Top Effective Marginal Tax Rates in 2019 and Their Composition
Tax Foundation

Despite their policy importance, data on effective marginal tax rates is not readily available, since they are complicated to research and compute. To our knowledge, this is the only recent comprehensive compilation of top effective marginal tax rates in advanced economies.[1] Combining data mainly from international accounting firms, the OECD, and the European Commission, we are able to calculate marginal tax rates in the 41 members of the OECD and/or EU. The methodology is described below.

https://taxprof.typepad.com/taxprof_blog/2019/10/taxing-high-incomes-a-comparison-of-41-countries.html

Scholarship, Tax, Tax Scholarship, Think Tank Reports | Permalink

Comments

I’m not sure what this chart is supposed to show. Here are the things it does seem to not show:
1. It does not tell you which tax scheme is more progressive. A tax scheme where the top 1% pay 90% marginal rate and everyone else pays 85% isn’t progressive at all.
2. It does not tell you how much the top 1% in income actually pay.
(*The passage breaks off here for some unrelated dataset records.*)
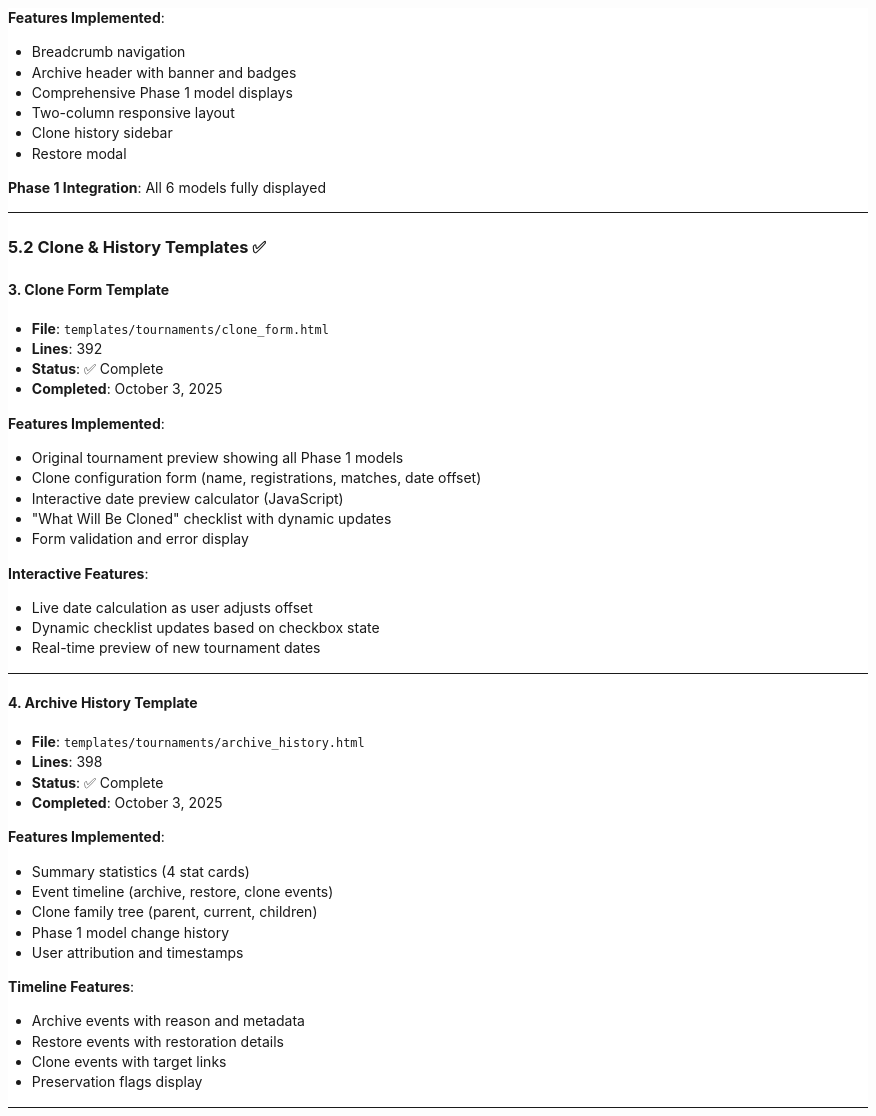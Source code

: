 **Features Implemented**:
- Breadcrumb navigation
- Archive header with banner and badges
- Comprehensive Phase 1 model displays
- Two-column responsive layout
- Clone history sidebar
- Restore modal

**Phase 1 Integration**: All 6 models fully displayed

---

### 5.2 Clone & History Templates ✅

#### 3. Clone Form Template
- **File**: `templates/tournaments/clone_form.html`
- **Lines**: 392
- **Status**: ✅ Complete
- **Completed**: October 3, 2025

**Features Implemented**:
- Original tournament preview showing all Phase 1 models
- Clone configuration form (name, registrations, matches, date offset)
- Interactive date preview calculator (JavaScript)
- "What Will Be Cloned" checklist with dynamic updates
- Form validation and error display

**Interactive Features**:
- Live date calculation as user adjusts offset
- Dynamic checklist updates based on checkbox state
- Real-time preview of new tournament dates

---

#### 4. Archive History Template
- **File**: `templates/tournaments/archive_history.html`
- **Lines**: 398
- **Status**: ✅ Complete
- **Completed**: October 3, 2025

**Features Implemented**:
- Summary statistics (4 stat cards)
- Event timeline (archive, restore, clone events)
- Clone family tree (parent, current, children)
- Phase 1 model change history
- User attribution and timestamps

**Timeline Features**:
- Archive events with reason and metadata
- Restore events with restoration details
- Clone events with target links
- Preservation flags display

---

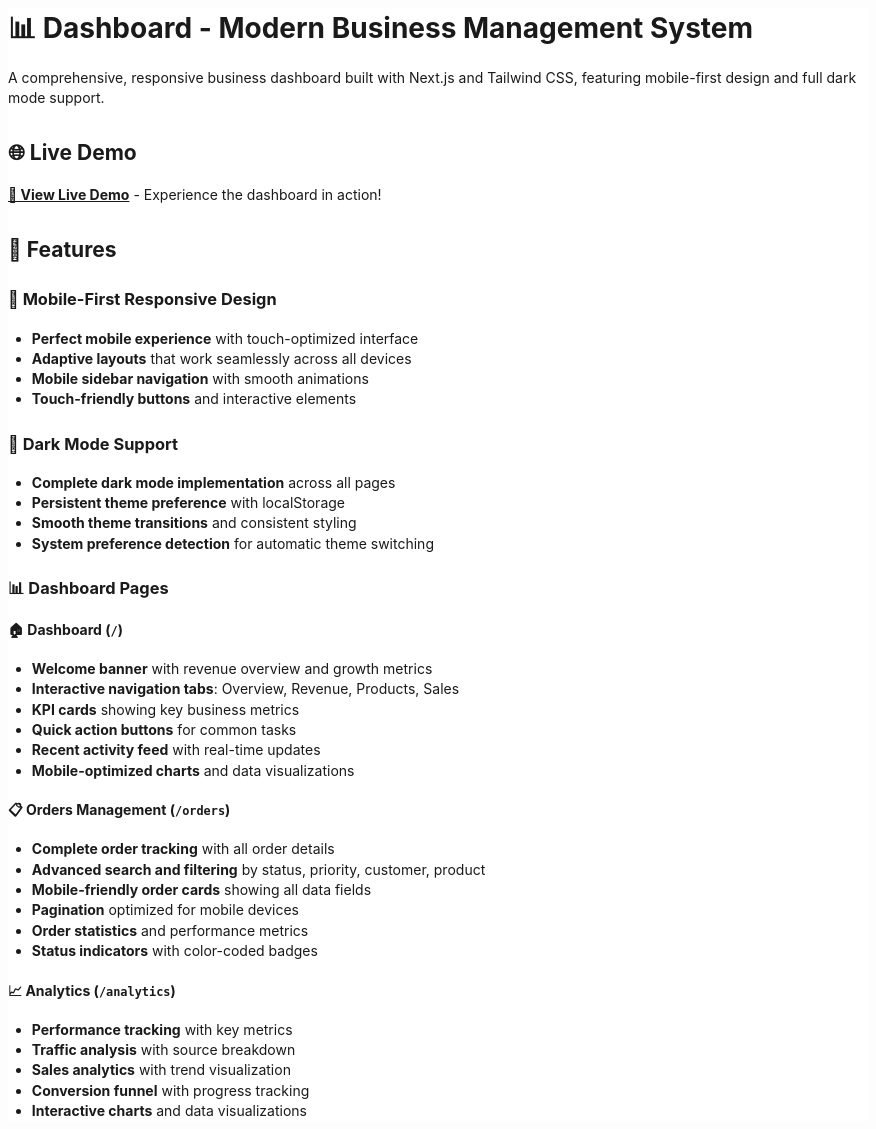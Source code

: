 # 📊 Dashboard - Modern Business Management System

A comprehensive, responsive business dashboard built with Next.js and Tailwind CSS, featuring mobile-first design and full dark mode support.

## 🌐 Live Demo

**[🚀 View Live Demo](https://strong-horse-e35827.netlify.app/)** - Experience the dashboard in action!

## 🚀 Features

### 📱 **Mobile-First Responsive Design**
- **Perfect mobile experience** with touch-optimized interface
- **Adaptive layouts** that work seamlessly across all devices
- **Mobile sidebar navigation** with smooth animations
- **Touch-friendly buttons** and interactive elements

### 🌙 **Dark Mode Support**
- **Complete dark mode implementation** across all pages
- **Persistent theme preference** with localStorage
- **Smooth theme transitions** and consistent styling
- **System preference detection** for automatic theme switching

### 📊 **Dashboard Pages**

#### 🏠 **Dashboard** (`/`)
- **Welcome banner** with revenue overview and growth metrics
- **Interactive navigation tabs**: Overview, Revenue, Products, Sales
- **KPI cards** showing key business metrics
- **Quick action buttons** for common tasks
- **Recent activity feed** with real-time updates
- **Mobile-optimized charts** and data visualizations

#### 📋 **Orders Management** (`/orders`)
- **Complete order tracking** with all order details
- **Advanced search and filtering** by status, priority, customer, product
- **Mobile-friendly order cards** showing all data fields
- **Pagination** optimized for mobile devices
- **Order statistics** and performance metrics
- **Status indicators** with color-coded badges

#### 📈 **Analytics** (`/analytics`)
- **Performance tracking** with key metrics
- **Traffic analysis** with source breakdown
- **Sales analytics** with trend visualization
- **Conversion funnel** with progress tracking
- **Interactive charts** and data visualizations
In order to know that you’d have to know about enforcement and compliance. My anecdotal “expertise” from talking to Italians, Spaniards and Greeks is that people with high incomes do not end up paying anything like the legally prescribed amounts. Unless compliance and enforcement are identical across all these counties (a doubtful assumption) the chart means little.
3. It does not tell you how much the top 1% in income actually keep. In order to know that you’d need to know what counts as “income.” Are state and local taxes taken into account? This is unclear to me from the article. Does money earned abroad count? What about capital gains? What about retained earnings? Are all sources of income treated alike or are some sources of income that are significant for the wealthy treated differently than the income of ordinary wage earners? How can the authors derive any conclusions without know the answer to these questions?
Making recommendations on tax policy based on this sort of partial information, it seems to me leads to confusion and muddled thinking. A better approach might be to look at what businesses and rich people actually do when confronted by tax increases or the rare decrease. My (admittedly limited) understanding of this is that we have quite a bit of data on the results of such increases and a little on decreases.
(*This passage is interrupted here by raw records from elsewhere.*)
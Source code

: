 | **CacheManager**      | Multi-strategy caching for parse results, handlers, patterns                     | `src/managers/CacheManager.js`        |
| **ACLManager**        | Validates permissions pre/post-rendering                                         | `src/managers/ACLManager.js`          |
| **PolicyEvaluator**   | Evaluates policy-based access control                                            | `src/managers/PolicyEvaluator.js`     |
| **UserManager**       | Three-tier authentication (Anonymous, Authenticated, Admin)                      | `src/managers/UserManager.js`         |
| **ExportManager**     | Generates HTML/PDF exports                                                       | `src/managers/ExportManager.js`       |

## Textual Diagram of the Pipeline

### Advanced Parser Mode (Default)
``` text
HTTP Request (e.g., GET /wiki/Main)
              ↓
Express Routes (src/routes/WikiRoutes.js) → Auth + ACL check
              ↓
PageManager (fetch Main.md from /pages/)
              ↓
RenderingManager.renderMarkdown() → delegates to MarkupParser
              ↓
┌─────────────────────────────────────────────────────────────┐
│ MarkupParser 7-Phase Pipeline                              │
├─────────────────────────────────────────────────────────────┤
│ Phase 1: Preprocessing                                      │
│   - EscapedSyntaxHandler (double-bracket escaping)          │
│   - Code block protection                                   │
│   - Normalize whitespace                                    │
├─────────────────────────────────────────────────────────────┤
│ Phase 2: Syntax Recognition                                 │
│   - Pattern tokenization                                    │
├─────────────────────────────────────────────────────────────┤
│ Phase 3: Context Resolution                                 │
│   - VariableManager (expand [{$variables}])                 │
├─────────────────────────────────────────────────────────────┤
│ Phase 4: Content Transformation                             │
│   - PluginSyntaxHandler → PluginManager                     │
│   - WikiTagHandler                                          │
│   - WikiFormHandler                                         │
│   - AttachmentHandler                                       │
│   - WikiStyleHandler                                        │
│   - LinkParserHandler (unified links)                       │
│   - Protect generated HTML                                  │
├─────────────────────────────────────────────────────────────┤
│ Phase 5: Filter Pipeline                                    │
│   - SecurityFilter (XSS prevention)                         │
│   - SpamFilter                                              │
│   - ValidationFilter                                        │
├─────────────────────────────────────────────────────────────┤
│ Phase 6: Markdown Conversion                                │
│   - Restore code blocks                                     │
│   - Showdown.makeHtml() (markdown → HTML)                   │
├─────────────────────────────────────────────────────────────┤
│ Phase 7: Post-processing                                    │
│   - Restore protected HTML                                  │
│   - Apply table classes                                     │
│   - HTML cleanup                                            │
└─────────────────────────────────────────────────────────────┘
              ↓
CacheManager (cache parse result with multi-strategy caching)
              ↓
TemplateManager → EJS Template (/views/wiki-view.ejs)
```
Posted by: McAllen3 | Nov 1, 2019 1:12:12 PM

Canada is incorrect. Excise taxes and sales taxes are extremely high (especially in Nova Scotia) ... Income tax at the top bracket is 54% ... HST at 15% ... plus excise taxes. So at a minimum you have 54% income tax, and 15% of some sort of consumable % of the remaining 46%. Since there is so many hidden excise taxes, anything below 60% in total would be likely incorrect.

Posted by: Cory G Litzenberger | Nov 1, 2019 9:40:16 AM

But you get more in Sweden, too

Posted by: Mike Livingston | Nov 1, 2019 3:52:34 AM

And another thing: Germany. No "payroll" taxes? No employee "social contributions"? Seriously? The burden and economic impact of these in Germany is huge yet, according to the chart, apparently invisible to these "researchers".